French Watchdog Bans Sale of iPhone 12 Citing Radiation Concerns.

Apple Disputes ANFR’s Findings, Stresses Compliance with Global Standards.

The French radiation watchdog, ANFR, has issued a ban on the sale of Apple’s iPhone 12 within its borders, citing concerns over elevated radiation levels. The decision comes after tests revealed that the iPhone 12’s Specific Absorption Rate (SAR) slightly exceeded permissible limits, emitting more electromagnetic waves that could be absorbed by the body than allowed.

ANFR’s findings indicated that during tests simulating the phone being held in hand or kept in a pocket, the iPhone 12’s SAR measured at 5.74 watts per kilogram, surpassing the European Union’s standard of 4.0 watts per kilogram for SAR tests.

In response to the ban, Apple is disputing ANFR’s tests and asserting that the iPhone 12 complies with global radiation standards. The tech giant has emphasized that its device received certification from multiple international bodies attesting to its adherence to worldwide SAR regulations and safety standards. Furthermore, Apple has transparently disclosed SAR values for its devices, including the iPhone 12, on its official website.

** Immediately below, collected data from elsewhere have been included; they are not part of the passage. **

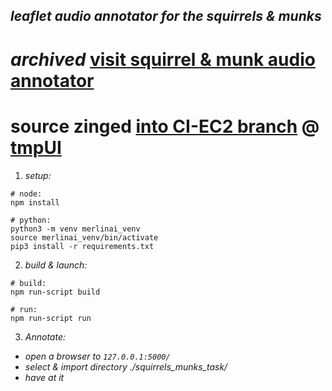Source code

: ## *leaflet audio annotator for the squirrels & munks*


# *archived* [visit squirrel & munk audio annotator](https://ai.columbari.us/annotator/audio)
# source zinged [into CI-EC2 branch](https://github.com/Jesssullivan/tmpUI/tree/CI-EC2) @ [tmpUI](https://github.com/Jesssullivan/tmpUI) 


1.  *setup:*
```
# node:
npm install
```
```
# python:
python3 -m venv merlinai_venv
source merlinai_venv/bin/activate
pip3 install -r requirements.txt
```

2.  *build & launch:*
```
# build:
npm run-script build
```
```
# run:
npm run-script run
```


3.  *Annotate:*
  - *open a browser to `127.0.0.1:5000/`*
  - *select & import directory ./squirrels_munks_task/*
  - *have at it*

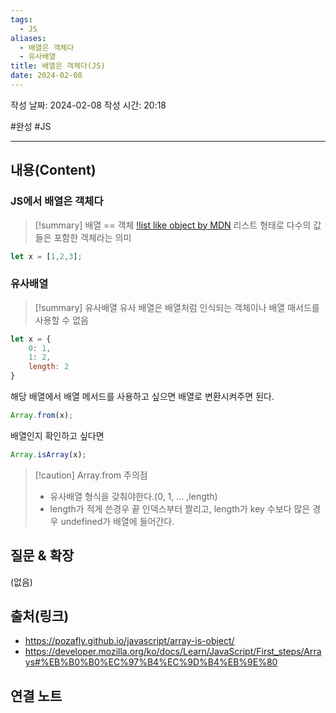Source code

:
 ```yaml
---
tags:
  - JS
aliases:
  - 배열은 객체다
  - 유사배열
title: 배열은 객체다(JS)
date: 2024-02-08
---
```

작성 날짜: 2024-02-08
작성 시간: 20:18

#완성 #JS 

----
## 내용(Content)
### JS에서 배열은 객체다
>[!summary] 배열 == 객체
>[!list like object by MDN](https://developer.mozilla.org/ko/docs/Learn/JavaScript/First_steps/Arrays#%EB%B0%B0%EC%97%B4%EC%9D%B4%EB%9E%80)
>리스트 형태로 다수의 값들은 포함한 객체라는 의미

```js
let x = [1,2,3];
```
### 유사배열
>[!summary] 유사배열
>유사 배열은 배열처럼 인식되는 객체이나 배열 매서드를 사용할 수 없음
>


```js
let x = {
	0: 1,
	1: 2,
	length: 2
}
```

해당 배열에서 배열 메서드를 사용하고 싶으면 배열로 변환시켜주면 된다.

```js
Array.from(x);
```

배열인지 확인하고 싶다면
```js
Array.isArray(x);
```

>[!caution] Array.from 주의점
>- 유사배열 형식을 갖춰야한다.(0, 1, ... ,length)
>- length가 적게 쓴경우 끝 인덱스부터 짤리고, length가 key 수보다 많은 경우 undefined가 배열에 들어간다.


## 질문 & 확장

(없음)

## 출처(링크)
- https://pozafly.github.io/javascript/array-is-object/
- https://developer.mozilla.org/ko/docs/Learn/JavaScript/First_steps/Arrays#%EB%B0%B0%EC%97%B4%EC%9D%B4%EB%9E%80
## 연결 노트











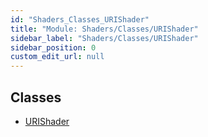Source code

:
 ```yaml
---
id: "Shaders_Classes_URIShader"
title: "Module: Shaders/Classes/URIShader"
sidebar_label: "Shaders/Classes/URIShader"
sidebar_position: 0
custom_edit_url: null
---
```


## Classes

- [URIShader](../classes/Shaders_Classes_URIShader.URIShader.md)
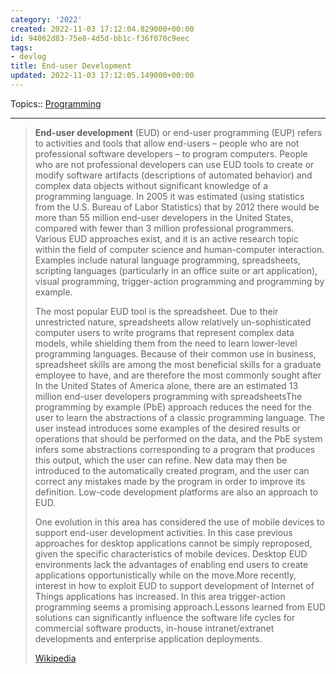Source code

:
 ```yaml
---
category: '2022'
created: 2022-11-03 17:12:04.829000+00:00
id: 94062d83-75e8-4d5d-bb1c-f36f070c9eec
tags:
- devlog
title: End-user Development
updated: 2022-11-03 17:12:05.149000+00:00
---
```

   
Topics:: [Programming](../topics/programming.md)   
   
   
---   
> **End-user development** (EUD) or end-user programming (EUP) refers to activities and tools that allow end-users – people who are not professional software developers – to program computers. People who are not professional developers can use EUD tools to create or modify software artifacts (descriptions of automated behavior) and complex data objects without significant knowledge of a programming language. In 2005 it was estimated (using statistics from the U.S. Bureau of Labor Statistics) that by 2012 there would be more than 55 million end-user developers in the United States, compared with fewer than 3 million professional programmers. Various EUD approaches exist, and it is an active research topic within the field of computer science and human-computer interaction. Examples include natural language programming, spreadsheets, scripting languages (particularly in an office suite or art application), visual programming, trigger-action programming and programming by example.   
>   
> The most popular EUD tool is the spreadsheet. Due to their unrestricted nature, spreadsheets allow relatively un-sophisticated computer users to write programs that represent complex data models, while shielding them from the need to learn lower-level programming languages.  Because of their common use in business, spreadsheet skills are among the most beneficial skills for a graduate employee to have, and are therefore the most commonly sought after In the United States of America alone, there are an estimated 13 million end-user developers programming with spreadsheetsThe programming by example (PbE) approach reduces the need for the user to learn the abstractions of a classic programming language. The user instead introduces some examples of the desired results or operations that should be performed on the data, and the PbE system infers some abstractions corresponding to a program that produces this output, which the user can refine. New data may then be introduced to the automatically created program, and the user can correct any mistakes made by the program in order to improve its definition. Low-code development platforms are also an approach to EUD.   
>   
> One evolution in this area has considered the use of mobile devices to support end-user development activities. In this case previous approaches for desktop applications cannot be simply reproposed, given the specific characteristics of mobile devices. Desktop EUD environments lack the advantages of enabling end users to create applications opportunistically while on the move.More recently, interest in how to exploit EUD to support development of Internet of Things applications has increased. In this area trigger-action programming seems a promising approach.Lessons learned from EUD solutions can significantly influence the software life cycles for commercial software products, in-house intranet/extranet developments and enterprise application deployments.   
>   
> [Wikipedia](https://en.wikipedia.org/wiki/End-user%20development)
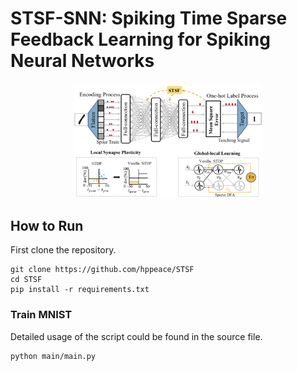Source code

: # STSF-SNN: Spiking Time Sparse Feedback Learning for Spiking Neural Networks

<p align="center" float="center">
  <img src="https://github.com/hppeace/STSF/blob/main/STSF.png" width=60%/>
</p>

## How to Run

First clone the repository.

```shell
git clone https://github.com/hppeace/STSF
cd STSF
pip install -r requirements.txt
```

### Train MNIST 

Detailed usage of the script could be found in the source file.

```shell
python main/main.py
```
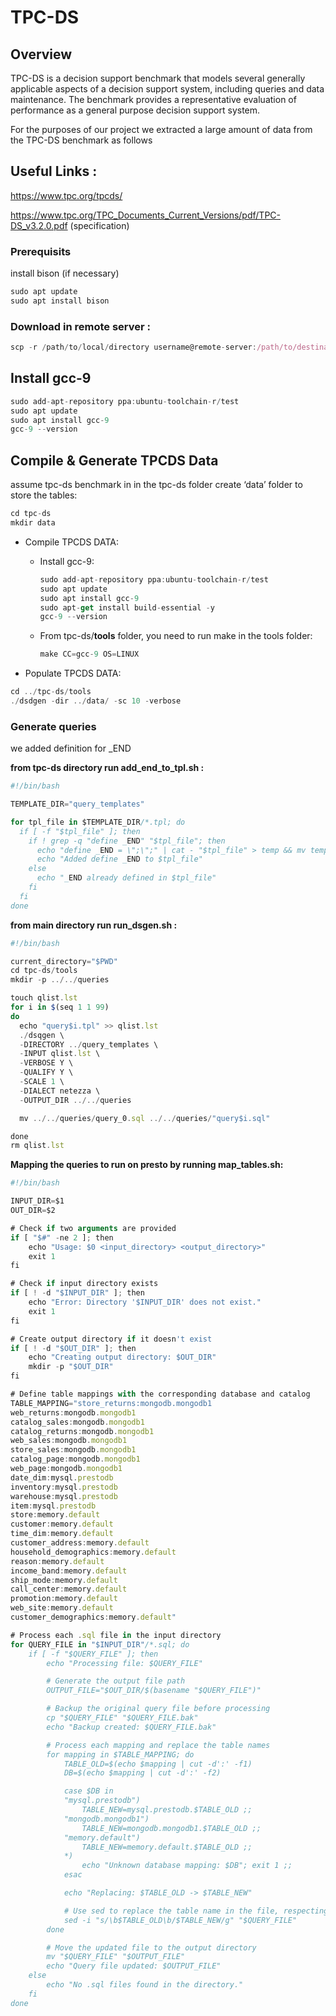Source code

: # TPC-DS

## Overview
TPC-DS is a decision support benchmark that models several generally applicable aspects of a decision support system, including queries and data maintenance. The benchmark provides a representative evaluation of performance as a general purpose decision support system.


For the purposes of our project we extracted a large amount of data from the TPC-DS benchmark as follows
## Useful Links :

https://www.tpc.org/tpcds/

https://www.tpc.org/TPC_Documents_Current_Versions/pdf/TPC-DS_v3.2.0.pdf (specification)

### Prerequisits

install bison (if necessary)

```jsx
sudo apt update
sudo apt install bison
```

### Download in remote server :

```jsx
scp -r /path/to/local/directory username@remote-server:/path/to/destination/
```

## Install gcc-9

```jsx
sudo add-apt-repository ppa:ubuntu-toolchain-r/test
sudo apt update
sudo apt install gcc-9
gcc-9 --version
```

## **Compile & Generate TPCDS Data**

assume tpc-ds benchmark in in the tpc-ds folder create ‘data’ folder to store the tables:

```jsx
cd tpc-ds
mkdir data
```

- Compile TPCDS DATA:
    - Install gcc-9:
        
        ```jsx
        sudo add-apt-repository ppa:ubuntu-toolchain-r/test
        sudo apt update
        sudo apt install gcc-9
        sudo apt-get install build-essential -y
        gcc-9 --version
        ```
        
    - From tpc-ds/**tools** folder, you need to run make in the tools folder:
        
        ```jsx
        make CC=gcc-9 OS=LINUX
        ```
        
- Populate TPCDS DATA:

```jsx
cd ../tpc-ds/tools
./dsdgen -dir ../data/ -sc 10 -verbose
```

### Generate queries

we added definition for _END

**from tpc-ds directory run add_end_to_tpl.sh :**

```jsx
#!/bin/bash

TEMPLATE_DIR="query_templates"

for tpl_file in $TEMPLATE_DIR/*.tpl; do
  if [ -f "$tpl_file" ]; then
    if ! grep -q "define _END" "$tpl_file"; then
      echo "define _END = \";\";" | cat - "$tpl_file" > temp && mv temp "$tpl_file"
      echo "Added define _END to $tpl_file"
    else
      echo "_END already defined in $tpl_file"
    fi
  fi
done

```

**from main directory run run_dsgen.sh :**

```jsx
#!/bin/bash

current_directory="$PWD"
cd tpc-ds/tools
mkdir -p ../../queries

touch qlist.lst
for i in $(seq 1 1 99)
do
  echo "query$i.tpl" >> qlist.lst 
  ./dsqgen \
  -DIRECTORY ../query_templates \
  -INPUT qlist.lst \
  -VERBOSE Y \
  -QUALIFY Y \
  -SCALE 1 \
  -DIALECT netezza \
  -OUTPUT_DIR ../../queries

  mv ../../queries/query_0.sql ../../queries/"query$i.sql" 

done
rm qlist.lst
```


**Mapping the  queries to run on presto by running map_tables.sh:**
```jsx
#!/bin/bash

INPUT_DIR=$1
OUT_DIR=$2

# Check if two arguments are provided
if [ "$#" -ne 2 ]; then
    echo "Usage: $0 <input_directory> <output_directory>"
    exit 1
fi

# Check if input directory exists
if [ ! -d "$INPUT_DIR" ]; then
    echo "Error: Directory '$INPUT_DIR' does not exist."
    exit 1
fi

# Create output directory if it doesn't exist
if [ ! -d "$OUT_DIR" ]; then
    echo "Creating output directory: $OUT_DIR"
    mkdir -p "$OUT_DIR"
fi

# Define table mappings with the corresponding database and catalog
TABLE_MAPPING="store_returns:mongodb.mongodb1
web_returns:mongodb.mongodb1
catalog_sales:mongodb.mongodb1
catalog_returns:mongodb.mongodb1
web_sales:mongodb.mongodb1
store_sales:mongodb.mongodb1
catalog_page:mongodb.mongodb1
web_page:mongodb.mongodb1
date_dim:mysql.prestodb
inventory:mysql.prestodb
warehouse:mysql.prestodb
item:mysql.prestodb
store:memory.default
customer:memory.default
time_dim:memory.default
customer_address:memory.default
household_demographics:memory.default
reason:memory.default
income_band:memory.default
ship_mode:memory.default
call_center:memory.default
promotion:memory.default
web_site:memory.default
customer_demographics:memory.default"

# Process each .sql file in the input directory
for QUERY_FILE in "$INPUT_DIR"/*.sql; do
    if [ -f "$QUERY_FILE" ]; then
        echo "Processing file: $QUERY_FILE"

        # Generate the output file path
        OUTPUT_FILE="$OUT_DIR/$(basename "$QUERY_FILE")"

        # Backup the original query file before processing
        cp "$QUERY_FILE" "$QUERY_FILE.bak"
        echo "Backup created: $QUERY_FILE.bak"

        # Process each mapping and replace the table names
        for mapping in $TABLE_MAPPING; do
            TABLE_OLD=$(echo $mapping | cut -d':' -f1)
            DB=$(echo $mapping | cut -d':' -f2)

            case $DB in
            "mysql.prestodb")
                TABLE_NEW=mysql.prestodb.$TABLE_OLD ;;
            "mongodb.mongodb1")
                TABLE_NEW=mongodb.mongodb1.$TABLE_OLD ;;
            "memory.default")
                TABLE_NEW=memory.default.$TABLE_OLD ;;
            *)
                echo "Unknown database mapping: $DB"; exit 1 ;;
            esac

            echo "Replacing: $TABLE_OLD -> $TABLE_NEW"

            # Use sed to replace the table name in the file, respecting word boundaries
            sed -i "s/\b$TABLE_OLD\b/$TABLE_NEW/g" "$QUERY_FILE"
        done

        # Move the updated file to the output directory
        mv "$QUERY_FILE" "$OUTPUT_FILE"
        echo "Query file updated: $OUTPUT_FILE"
    else
        echo "No .sql files found in the directory."
    fi
done

```
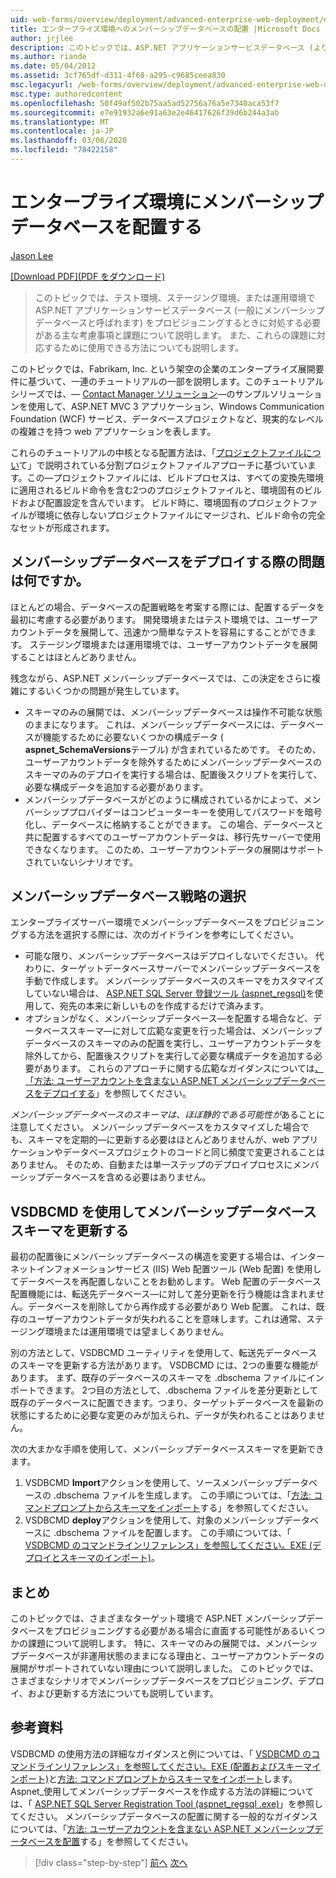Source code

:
 ```yaml
---
uid: web-forms/overview/deployment/advanced-enterprise-web-deployment/deploying-membership-databases-to-enterprise-environments
title: エンタープライズ環境へのメンバーシップデータベースの配置 |Microsoft Docs
author: jrjlee
description: このトピックでは、ASP.NET アプリケーションサービスデータベース (より一般的なもの) をプロビジョニングするときに対処する必要がある主な考慮事項と課題について説明します。
ms.author: riande
ms.date: 05/04/2012
ms.assetid: 3cf765df-d311-4f68-a295-c9685ceea830
msc.legacyurl: /web-forms/overview/deployment/advanced-enterprise-web-deployment/deploying-membership-databases-to-enterprise-environments
msc.type: authoredcontent
ms.openlocfilehash: 50f49af502b75aa5ad52756a76a5e7340aca53f7
ms.sourcegitcommit: e7e91932a6e91a63e2e46417626f39d6b244a3ab
ms.translationtype: MT
ms.contentlocale: ja-JP
ms.lasthandoff: 03/06/2020
ms.locfileid: "78422158"
---
```

# <a name="deploying-membership-databases-to-enterprise-environments"></a>エンタープライズ環境にメンバーシップ データベースを配置する

[Jason Lee](https://github.com/jrjlee)

[[Download PDF]\(PDF をダウンロード\)](https://msdnshared.blob.core.windows.net/media/MSDNBlogsFS/prod.evol.blogs.msdn.com/CommunityServer.Blogs.Components.WeblogFiles/00/00/00/63/56/8130.DeployingWebAppsInEnterpriseScenarios.pdf)

> このトピックでは、テスト環境、ステージング環境、または運用環境で ASP.NET アプリケーションサービスデータベース (一般にメンバーシップデータベースと呼ばれます) をプロビジョニングするときに対処する必要がある主な考慮事項と課題について説明します。 また、これらの課題に対応するために使用できる方法についても説明します。

このトピックでは、Fabrikam, Inc. という架空の企業のエンタープライズ展開要件に基づいて、一連のチュートリアルの一部を説明します。このチュートリアルシリーズでは、&#x2014; [Contact Manager ソリューション](../web-deployment-in-the-enterprise/the-contact-manager-solution.md)&#x2014;のサンプルソリューションを使用して、ASP.NET MVC 3 アプリケーション、Windows Communication Foundation (WCF) サービス、データベースプロジェクトなど、現実的なレベルの複雑さを持つ web アプリケーションを表します。

これらのチュートリアルの中核となる配置方法は、「[プロジェクトファイルについ](../web-deployment-in-the-enterprise/understanding-the-project-file.md)て」で説明されている分割プロジェクトファイルアプローチに基づいています。この&#x2014;プロジェクトファイルには、ビルドプロセスは、すべての変換先環境に適用されるビルド命令を含む2つのプロジェクトファイルと、環境固有のビルドおよび配置設定を含んでいます。 ビルド時に、環境固有のプロジェクトファイルが環境に依存しないプロジェクトファイルにマージされ、ビルド命令の完全なセットが形成されます。

## <a name="what-are-the-issues-when-you-deploy-a-membership-database"></a>メンバーシップデータベースをデプロイする際の問題は何ですか。

ほとんどの場合、データベースの配置戦略を考案する際には、配置するデータを最初に考慮する必要があります。 開発環境またはテスト環境では、ユーザーアカウントデータを展開して、迅速かつ簡単なテストを容易にすることができます。 ステージング環境または運用環境では、ユーザーアカウントデータを展開することはほとんどありません。

残念ながら、ASP.NET メンバーシップデータベースでは、この決定をさらに複雑にするいくつかの問題が発生しています。

- スキーマのみの展開では、メンバーシップデータベースは操作不可能な状態のままになります。 これは、メンバーシップデータベースには、データベースが機能するために必要ないくつかの構成データ ( **aspnet\_SchemaVersions**テーブル) が含まれているためです。 そのため、ユーザーアカウントデータを除外するためにメンバーシップデータベースのスキーマのみのデプロイを実行する場合は、配置後スクリプトを実行して、必要な構成データを追加する必要があります。
- メンバーシップデータベースがどのように構成されているかによって、メンバーシッププロバイダーはコンピューターキーを使用してパスワードを暗号化し、データベースに格納することができます。 この場合、データベースと共に配置するすべてのユーザーアカウントデータは、移行先サーバーで使用できなくなります。 このため、ユーザーアカウントデータの展開はサポートされていないシナリオです。

## <a name="choosing-a-membership-database-strategy"></a>メンバーシップデータベース戦略の選択

エンタープライズサーバー環境でメンバーシップデータベースをプロビジョニングする方法を選択する際には、次のガイドラインを参考にしてください。

- 可能な限り、メンバーシップデータベースはデプロイしないでください。 代わりに、ターゲットデータベースサーバーでメンバーシップデータベースを手動で作成します。 メンバーシップデータベースのスキーマをカスタマイズしていない場合は、 [ASP.NET SQL Server 登録ツール (aspnet\_regsql)](https://msdn.microsoft.com/library/ms229862(v=vs.100).aspx)を使用して、宛先の本来に新しいものを作成するだけで済みます。
- オプションがなく、メンバーシップデータベース&#x2014;を配置する場合など、データベーススキーマ&#x2014;に対して広範な変更を行った場合は、メンバーシップデータベースのスキーマのみの配置を実行し、ユーザーアカウントデータを除外してから、配置後スクリプトを実行して必要な構成データを追加する必要があります。 これらのアプローチに関する広範なガイダンスについては[、「方法: ユーザーアカウントを含まない ASP.NET メンバーシップデータベースをデプロイする](https://msdn.microsoft.com/library/ff361972(v=vs.100).aspx)」を参照してください。

*メンバーシップデータベースのスキーマは、ほぼ静的である可能性が*あることに注意してください。 メンバーシップデータベースをカスタマイズした場合でも、スキーマを定期的&#x2014;に更新する必要はほとんどありませんが、web アプリケーションやデータベースプロジェクトのコードと同じ頻度で変更されることはありません。 そのため、自動または単一ステップのデプロイプロセスにメンバーシップデータベースを含める必要はありません。

## <a name="using-vsdbcmd-to-update-a-membership-database-schema"></a>VSDBCMD を使用してメンバーシップデータベーススキーマを更新する

最初の配置後にメンバーシップデータベースの構造を変更する場合は、インターネットインフォメーションサービス (IIS) Web 配置ツール (Web 配置) を使用してデータベースを再配置しないことをお勧めします。 Web 配置のデータベース配置機能には、転送先データベース&#x2014;に対して差分更新を行う機能は含まれません。データベースを削除してから再作成する必要があり Web 配置。 これは、既存のユーザーアカウントデータが失われることを意味します。これは通常、ステージング環境または運用環境では望ましくありません。

別の方法として、VSDBCMD ユーティリティを使用して、転送先データベースのスキーマを更新する方法があります。 VSDBCMD には、2つの重要な機能があります。 まず、既存のデータベースのスキーマを .dbschema ファイルにインポートできます。 2つ目の方法として、.dbschema ファイルを差分更新として既存のデータベースに配置できます。つまり、ターゲットデータベースを最新の状態にするために必要な変更のみが加えられ、データが失われることはありません。

次の大まかな手順を使用して、メンバーシップデータベーススキーマを更新できます。

1. VSDBCMD **Import**アクションを使用して、ソースメンバーシップデータベースの .dbschema ファイルを生成します。 この手順については、「[方法: コマンドプロンプトからスキーマをインポート](https://msdn.microsoft.com/library/dd172135.aspx)する」を参照してください。
2. VSDBCMD **deploy**アクションを使用して、対象のメンバーシップデータベースに .dbschema ファイルを配置します。 この手順については、「 [VSDBCMD のコマンドラインリファレンス」を参照してください。EXE (デプロイとスキーマのインポート)](https://msdn.microsoft.com/library/dd193283.aspx)。

## <a name="conclusion"></a>まとめ

このトピックでは、さまざまなターゲット環境で ASP.NET メンバーシップデータベースをプロビジョニングする必要がある場合に直面する可能性があるいくつかの課題について説明します。 特に、スキーマのみの展開では、メンバーシップデータベースが非運用状態のままになる理由と、ユーザーアカウントデータの展開がサポートされていない理由について説明しました。 このトピックでは、さまざまなシナリオでメンバーシップデータベースをプロビジョニング、デプロイ、および更新する方法についても説明しています。

## <a name="further-reading"></a>参考資料

VSDBCMD の使用方法の詳細なガイダンスと例については、「 [VSDBCMD のコマンドラインリファレンス」を参照してください。EXE (配置およびスキーマインポート)](https://msdn.microsoft.com/library/dd193283.aspx)と[方法: コマンドプロンプトからスキーマをインポート](https://msdn.microsoft.com/library/dd172135.aspx)します。 Aspnet\_使用してメンバーシップデータベースを作成する方法の詳細については、「 [ASP.NET SQL Server Registration Tool (aspnet\_regsql .exe)](https://msdn.microsoft.com/library/ms229862(v=vs.100).aspx)」を参照してください。 メンバーシップデータベースの配置に関する一般的なガイダンスについては、「[方法: ユーザーアカウントを含まない ASP.NET メンバーシップデータベースを配置](https://msdn.microsoft.com/library/ff361972(v=vs.100).aspx)する」を参照してください。

> [!div class="step-by-step"]
> [前へ](deploying-database-role-memberships-to-test-environments.md)
> [次へ](excluding-files-and-folders-from-deployment.md)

The French National Frequency Agency has issued a directive for Apple to withdraw the iPhone 12 from the French market, effective September 12, 2023, based on measurements that indicate the device’s specific absorption rate surpasses established limits. It remains unclear why the iPhone 12, which was released in 2020, did not pass ANFR’s latest tests and why only this particular model has faced these restrictions.

This development underscores the crucial importance of ensuring that electronic devices conform to established safety standards, particularly those related to radiation emissions. It also serves as a reminder to consumers to remain aware of potential health risks associated with electronic devices.

As the situation unfolds, it is anticipated that other European countries may review their own standards and tests in response to France’s actions, potentially leading to wider implications for the sale and regulation of electronic devices.